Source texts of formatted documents
********************
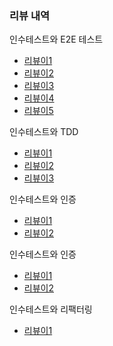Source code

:### 리뷰 내역
인수테스트와 E2E 테스트
* [리뷰이1](https://github.com/next-step/atdd-subway-map/pulls?q=is%3Apr+is%3Aclosed+author%3Adev-yoonjung)
* [리뷰이2](https://github.com/next-step/atdd-subway-map/pulls?q=is%3Apr+is%3Aclosed+author%3Ajjisun)
* [리뷰이3](https://github.com/next-step/atdd-subway-map/pulls?q=is%3Apr+is%3Aclosed+author%3Aktae23+)
* [리뷰이4](https://github.com/next-step/atdd-subway-map/pulls?q=is%3Apr+is%3Aclosed+author%3A62hoon99+)
* [리뷰이5](https://github.com/next-step/atdd-subway-map/pulls?q=is%3Apr+is%3Aclosed+author%3Ahellonayeon)

인수테스트와 TDD
* [리뷰이1](https://github.com/next-step/atdd-subway-path/pulls?q=is%3Apr+is%3Aclosed+author%3Apawoo0211+)
* [리뷰이2](https://github.com/next-step/atdd-subway-path/pulls?q=is%3Apr+is%3Aclosed+author%3Adongwooe+)
* [리뷰이3]()

인수테스트와 인증
* [리뷰이1](https://github.com/next-step/atdd-subway-favorite/pulls?q=is%3Apr+is%3Aclosed+author%3Asinb57+)
* [리뷰이2](https://github.com/next-step/atdd-subway-favorite/pulls?q=is%3Apr+is%3Aclosed+author%3Aeunhee0119+)

인수테스트와 인증
* [리뷰이1](https://github.com/next-step/atdd-subway-favorite/pulls?q=is%3Apr+is%3Aclosed+author%3Acloudhat+)
* [리뷰이2](https://github.com/next-step/atdd-subway-favorite/pulls?q=is%3Apr+is%3Aclosed+author%3Amintkim1990+)

인수테스트와 리팩터링
* [리뷰이1](https://github.com/next-step/atdd-subway-fare/pulls?q=is%3Apr+is%3Aclosed+author%3Ayuseongan+)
********************
This task calls for an exact copy of the data above, without pictures.

• Worked solution:
Source code

:### 리뷰 내역
인수테스트와 E2E 테스트
* [리뷰이1](https://github.com/next-step/atdd-subway-map/pulls?q=is%3Apr+is%3Aclosed+author%3Adev-yoonjung)
* [리뷰이2](https://github.com/next-step/atdd-subway-map/pulls?q=is%3Apr+is%3Aclosed+author%3Ajjisun)
* [리뷰이3](https://github.com/next-step/atdd-subway-map/pulls?q=is%3Apr+is%3Aclosed+author%3Aktae23+)
* [리뷰이4](https://github.com/next-step/atdd-subway-map/pulls?q=is%3Apr+is%3Aclosed+author%3A62hoon99+)
* [리뷰이5](https://github.com/next-step/atdd-subway-map/pulls?q=is%3Apr+is%3Aclosed+author%3Ahellonayeon)

인수테스트와 TDD
* [리뷰이1](https://github.com/next-step/atdd-subway-path/pulls?q=is%3Apr+is%3Aclosed+author%3Apawoo0211+)
* [리뷰이2](https://github.com/next-step/atdd-subway-path/pulls?q=is%3Apr+is%3Aclosed+author%3Adongwooe+)
* [리뷰이3]()

인수테스트와 인증
* [리뷰이1](https://github.com/next-step/atdd-subway-favorite/pulls?q=is%3Apr+is%3Aclosed+author%3Asinb57+)
* [리뷰이2](https://github.com/next-step/atdd-subway-favorite/pulls?q=is%3Apr+is%3Aclosed+author%3Aeunhee0119+)

인수테스트와 인증
* [리뷰이1](https://github.com/next-step/atdd-subway-favorite/pulls?q=is%3Apr+is%3Aclosed+author%3Acloudhat+)
* [리뷰이2](https://github.com/next-step/atdd-subway-favorite/pulls?q=is%3Apr+is%3Aclosed+author%3Amintkim1990+)

인수테스트와 리팩터링
* [리뷰이1](https://github.com/next-step/atdd-subway-fare/pulls?q=is%3Apr+is%3Aclosed+author%3Ayuseongan+)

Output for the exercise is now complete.